From: "Lis, Tomasz" <tomasz.lis@intel.com>
To: Matthew Brost <matthew.brost@intel.com>,
<intel-xe@lists.freedesktop.org>
Subject: Re: [PATCH v6 14/30] drm/xe/vf: Wakeup in GuC backend on VF post migration recovery
Date: Tue, 7 Oct 2025 00:27:06 +0200 [thread overview]
Message-ID: <22e28a11-7798-4f90-a09c-cb20850c5988@intel.com> (raw)

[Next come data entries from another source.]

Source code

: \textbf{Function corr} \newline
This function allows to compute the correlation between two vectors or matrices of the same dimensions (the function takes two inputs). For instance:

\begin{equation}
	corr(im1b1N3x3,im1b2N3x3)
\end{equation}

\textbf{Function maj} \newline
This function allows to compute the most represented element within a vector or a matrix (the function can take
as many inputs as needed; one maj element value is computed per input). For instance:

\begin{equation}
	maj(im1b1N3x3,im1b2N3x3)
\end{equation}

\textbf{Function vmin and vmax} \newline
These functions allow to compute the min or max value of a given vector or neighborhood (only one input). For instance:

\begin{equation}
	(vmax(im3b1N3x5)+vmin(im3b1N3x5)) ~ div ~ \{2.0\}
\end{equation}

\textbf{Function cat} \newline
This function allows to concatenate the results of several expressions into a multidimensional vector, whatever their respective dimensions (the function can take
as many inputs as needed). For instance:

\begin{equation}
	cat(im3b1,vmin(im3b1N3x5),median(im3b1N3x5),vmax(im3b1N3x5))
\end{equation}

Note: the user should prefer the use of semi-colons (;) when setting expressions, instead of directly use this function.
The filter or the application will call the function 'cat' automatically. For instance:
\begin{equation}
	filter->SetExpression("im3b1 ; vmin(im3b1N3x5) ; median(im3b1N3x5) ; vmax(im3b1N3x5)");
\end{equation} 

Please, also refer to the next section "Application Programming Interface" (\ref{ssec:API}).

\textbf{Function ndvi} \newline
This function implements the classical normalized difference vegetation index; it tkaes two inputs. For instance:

In-Reply-To: <20251006111038.2234860-15-matthew.brost@intel.com>
On 10/6/2025 1:10 PM, Matthew Brost wrote:
> If VF post-migration recovery is in progress, the recovery flow will
> rebuild all GuC submission state. In this case, exit all waiters to
> ensure that submission queue scheduling can also be paused. Avoid taking
> any adverse actions after aborting the wait.
>
> As part of waking up the GuC backend, suspend_wait can now return
> -EAGAIN indicating the waiter should be retried. If the caller is
> running on work item, that work item need to be requeued to avoid a
> deadlock for the work item blocking the VF migration recovery work item.
>
> v3:
> - Don't block in preempt fence work queue as this can interfere with VF
> post-migration work queue scheduling leading to deadlock (Testing)

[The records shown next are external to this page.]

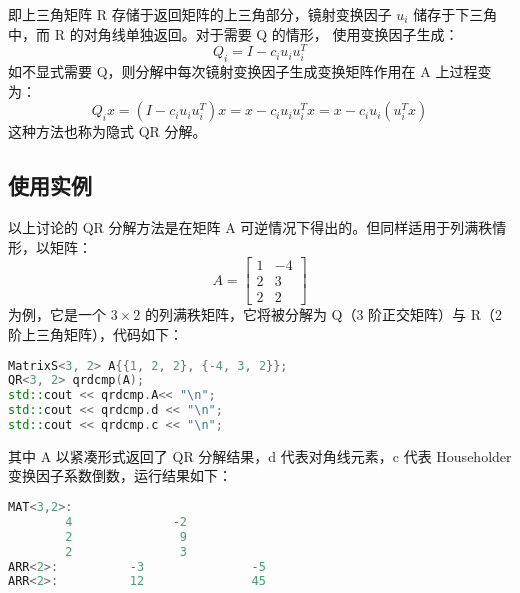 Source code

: 即上三角矩阵 R 存储于返回矩阵的上三角部分，镜射变换因子 $u_i$ 储存于下三角中，而 R 的对角线单独返回。对于需要 Q 的情形，
使用变换因子生成：
\begin{equation*}
    Q_i=I-c_iu_i u_i^{T}
\end{equation*}
如不显式需要 Q，则分解中每次镜射变换因子生成变换矩阵作用在 A 上过程变为：
\begin{equation*}
    Q_{i}x=(I-c_iu_{i}u_{i}^{T})x=x-c_iu_{i}u_{i}^Tx=x-c_iu_{i}(u_{i}^Tx)
\end{equation*}
这种方法也称为隐式 QR 分解。

\subsection{使用实例}
以上讨论的 QR 分解方法是在矩阵 A 可逆情况下得出的。但同样适用于列满秩情形，以矩阵：
\begin{equation*}
    A=\begin{bmatrix}
        1 & -4 \\
        2 & 3  \\
        2 & 2
    \end{bmatrix}
\end{equation*}
为例，它是一个 $3\times 2$ 的列满秩矩阵，它将被分解为 Q（3 阶正交矩阵）与 R（2阶上三角矩阵），代码如下：
\begin{tcolorbox}
    \begin{center}
        \begin{minipage}{.92\linewidth}
            \begin{lstlisting}[language=C++]
MatrixS<3, 2> A{{1, 2, 2}, {-4, 3, 2}};
QR<3, 2> qrdcmp(A);
std::cout << qrdcmp.A<< "\n";
std::cout << qrdcmp.d << "\n";
std::cout << qrdcmp.c << "\n";
\end{lstlisting}
        \end{minipage}
    \end{center}
\end{tcolorbox}
其中 A 以紧凑形式返回了 QR 分解结果，d 代表对角线元素，c 代表 Householder 变换因子系数倒数，运行结果如下：
\begin{tcolorbox}
    \begin{center}
        \begin{minipage}{.92\linewidth}
            \begin{lstlisting}[language=C++]
MAT<3,2>:
        4              -2
        2               9
        2               3
ARR<2>:          -3               -5
ARR<2>:          12               45
\end{lstlisting}
        \end{minipage}
    \end{center}
\end{tcolorbox}
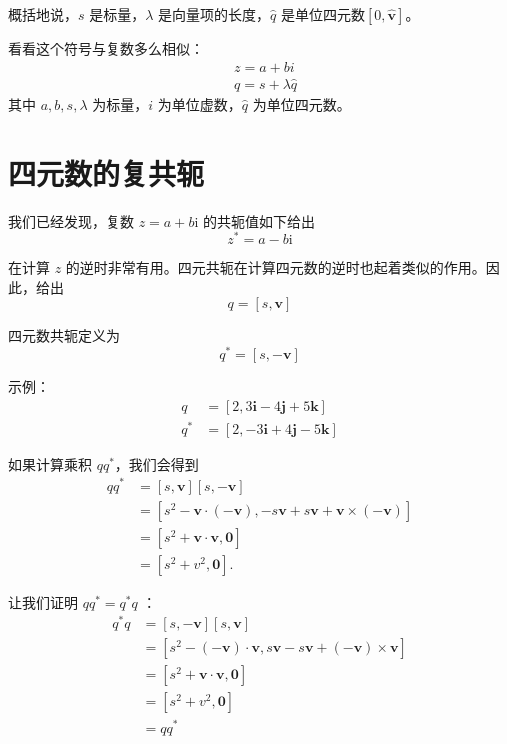 概括地说，$s$ 是标量，$\lambda$ 是向量项的长度，$\hat{q}$ 是单位四元数$[0, \hat{\mathbf{v}}]$。

看看这个符号与复数多么相似：
$$
    \begin{aligned}
         & z=a+b i             \\
         & q=s+\lambda \hat{q}
    \end{aligned}
$$
其中 $a,b,s,\lambda$ 为标量，$i$ 为单位虚数，$\hat{q}$ 为单位四元数。

\section{四元数的复共轭}
我们已经发现，复数 $z=a+b \mathrm{i}$ 的共轭值如下给出
$$
    z^{*}=a-b \mathrm{i}
$$

在计算 $z$ 的逆时非常有用。四元共轭在计算四元数的逆时也起着类似的作用。因此，给出
$$
    q=[s, \mathbf{v}]
$$

四元数共轭定义为
$$
    q^{*}=[s,-\mathbf{v}]
$$

示例：
$$
    \begin{aligned}
        q     & =[2,3 \mathbf{i}-4 \mathbf{j}+5 \mathbf{k}]  \\
        q^{*} & =[2,-3 \mathbf{i}+4 \mathbf{j}-5 \mathbf{k}]
    \end{aligned}
$$

如果计算乘积 $q q^{*}$，我们会得到
$$
    \begin{aligned}
        q q^{*} & =[s, \mathbf{v}][s,-\mathbf{v}]                                                                             \\
                & =\left[s^{2}-\mathbf{v} \cdot(-\mathbf{v}),-s \mathbf{v}+s \mathbf{v}+\mathbf{v} \times(-\mathbf{v})\right] \\
                & =\left[s^{2}+\mathbf{v} \cdot \mathbf{v}, \mathbf{0}\right]                                                 \\
                & =\left[s^{2}+v^{2}, \mathbf{0}\right] .
    \end{aligned}
$$

让我们证明 $q q^{*}=q^{*} q$ ：
$$
    \begin{aligned}
        q^{*} q & =[s,-\mathbf{v}][s, \mathbf{v}]                                                                               \\
                & =\left[s^{2}-(-\mathbf{v}) \cdot \mathbf{v}, s \mathbf{v}-s \mathbf{v}+(-\mathbf{v}) \times \mathbf{v}\right] \\
                & =\left[s^{2}+\mathbf{v} \cdot \mathbf{v}, \mathbf{0}\right]                                                   \\
                & =\left[s^{2}+v^{2}, \mathbf{0}\right]                                                                         \\
                & =q q^{*}
    \end{aligned}
$$

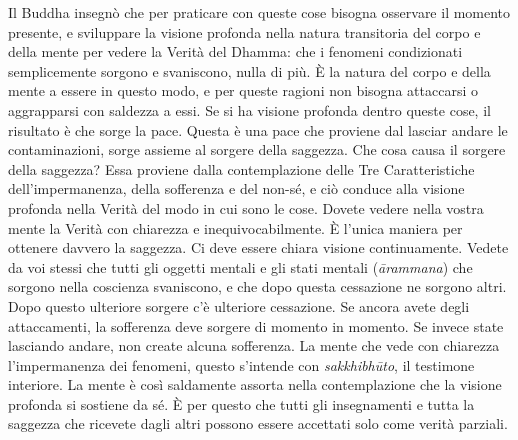 Il Buddha insegnò che per praticare con queste cose bisogna osservare il
momento presente, e sviluppare la visione profonda nella natura
transitoria del corpo e della mente per vedere la Verità del Dhamma: che
i fenomeni condizionati semplicemente sorgono e svaniscono, nulla di
più. È la natura del corpo e della mente a essere in questo modo, e per
queste ragioni non bisogna attaccarsi o aggrapparsi con saldezza a essi.
Se si ha visione profonda dentro queste cose, il risultato è che sorge
la pace. Questa è una pace che proviene dal lasciar andare le
contaminazioni, sorge assieme al sorgere della saggezza. Che cosa causa
il sorgere della saggezza? Essa proviene dalla contemplazione delle Tre
Caratteristiche dell'impermanenza, della sofferenza e del non-sé, e ciò
conduce alla visione profonda nella Verità del modo in cui sono le cose.
Dovete vedere nella vostra mente la Verità con chiarezza e
inequivocabilmente. È l'unica maniera per ottenere davvero la saggezza.
Ci deve essere chiara visione continuamente. Vedete da voi stessi che
tutti gli oggetti mentali e gli stati mentali (\emph{ārammana}) che
sorgono nella coscienza svaniscono, e che dopo questa cessazione ne
sorgono altri. Dopo questo ulteriore sorgere c'è ulteriore cessazione.
Se ancora avete degli attaccamenti, la sofferenza deve sorgere di
momento in momento. Se invece state lasciando andare, non create alcuna
sofferenza. La mente che vede con chiarezza l'impermanenza dei fenomeni,
questo s'intende con \emph{sakkhibhūto}, il testimone interiore. La
mente è così saldamente assorta nella contemplazione che la visione
profonda si sostiene da sé. È per questo che tutti gli insegnamenti e
tutta la saggezza che ricevete dagli altri possono essere accettati solo
come verità parziali.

> - Use xe_gt_recovery_inprogress (Michal)
> v5:
> - Use static function for vf_recovery (Michal)
> - Add helper to wake CT waiters (Michal)

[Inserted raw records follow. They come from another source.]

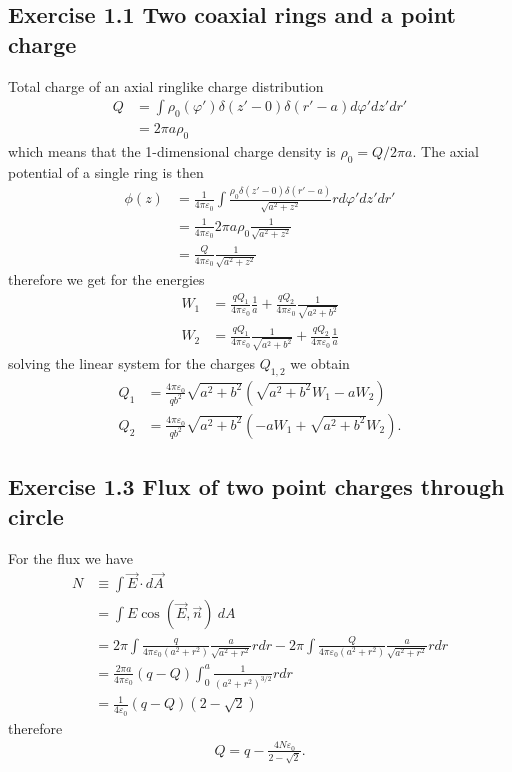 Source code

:\documentclass[../main.tex]{subfiles}
\begin{document}
\subsection{Exercise 1.1 Two coaxial rings and a point charge}
Total charge of an axial ringlike charge distribution
\begin{align}
    Q&=\int \rho_0(\varphi')\delta(z'-0)\delta(r'-a) d\varphi' dz' dr'\\
    &=2\pi a\rho_0
\end{align}
which means that the 1-dimensional charge density is $\rho_0=Q/2\pi a$.
The axial potential of a single ring is then
\begin{align}
    \phi(z)&=\frac{1}{4\pi\varepsilon_0}\int\frac{\rho_0\delta(z'-0)\delta(r'-a)}{\sqrt{a^2+z^2}}r d\varphi' dz' dr'\\
    &=\frac{1}{4\pi\varepsilon_0}2\pi a \rho_0\frac{1}{\sqrt{a^2+z^2}}\\
    &=\frac{Q}{4\pi\varepsilon_0}\frac{1}{\sqrt{a^2+z^2}}
\end{align}
therefore we get for the energies
\begin{align}
    W_1&=\frac{qQ_1}{4\pi\varepsilon_0}\frac{1}{a}+\frac{qQ_2}{4\pi\varepsilon_0}\frac{1}{\sqrt{a^2+b^2}}\\
    W_2&=\frac{qQ_1}{4\pi\varepsilon_0}\frac{1}{\sqrt{a^2+b^2}}+\frac{qQ_2}{4\pi\varepsilon_0}\frac{1}{a}
\end{align}
solving the linear system for the charges $Q_{1,2}$ we obtain
\begin{align}
    Q_1&=\frac{4\pi\varepsilon_0}{qb^2}\sqrt{a^2+b^2}\left(\sqrt{a^2+b^2}W_1-aW_2\right)\\
    Q_2&=\frac{4\pi\varepsilon_0}{qb^2}\sqrt{a^2+b^2}\left(-aW_1+\sqrt{a^2+b^2}W_2\right).
\end{align}

\subsection{Exercise 1.3 Flux of two point charges through circle}
For the flux we have
\begin{align}
    N&\equiv\int\vec{E}\cdot d\vec{A}\\
    &=\int E \cos(\vec{E},\vec{n})\ dA\\
    &=2\pi\int\frac{q}{4\pi\varepsilon_0(a^2+r^2)}\frac{a}{\sqrt{a^2+r^2}}rdr-2\pi\int\frac{Q}{4\pi\varepsilon_0(a^2+r^2)}\frac{a}{\sqrt{a^2+r^2}}rdr\\
    &=\frac{2\pi a}{4\pi\varepsilon_0}(q-Q)\int_0^a\frac{1}{(a^2+r^2)^{3/2}}rdr\\
    &=\frac{1}{4\varepsilon_0}(q-Q)\left(2-\sqrt{2}\right)
\end{align}
therefore
\begin{align}
    Q=q-\frac{4N\varepsilon_0}{2-\sqrt{2}}.
\end{align}
\end{document}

> - Move some code to following patch (Michal)
> - Adjust commit message to explain suspend_wait returning -EAGAIN (Michal)
> - Add kernel doc to suspend_wait around returning -EAGAIN
>
> Signed-off-by: Matthew Brost <matthew.brost@intel.com>
> ---
> drivers/gpu/drm/xe/xe_exec_queue_types.h | 3 +
> drivers/gpu/drm/xe/xe_gt_sriov_vf.c | 4 ++
> drivers/gpu/drm/xe/xe_guc_ct.h | 9 +++
> drivers/gpu/drm/xe/xe_guc_submit.c | 82 ++++++++++++++++++------
> drivers/gpu/drm/xe/xe_preempt_fence.c | 11 ++++
> 5 files changed, 88 insertions(+), 21 deletions(-)
>
> diff --git a/drivers/gpu/drm/xe/xe_exec_queue_types.h b/drivers/gpu/drm/xe/xe_exec_queue_types.h
> index 27b76cf9da89..282505fa1377 100644
> --- a/drivers/gpu/drm/xe/xe_exec_queue_types.h
> +++ b/drivers/gpu/drm/xe/xe_exec_queue_types.h
> @@ -207,6 +207,9 @@ struct xe_exec_queue_ops {
> * call after suspend. In dma-fencing path thus must return within a
> * reasonable amount of time. -ETIME return shall indicate an error
> * waiting for suspend resulting in associated VM getting killed.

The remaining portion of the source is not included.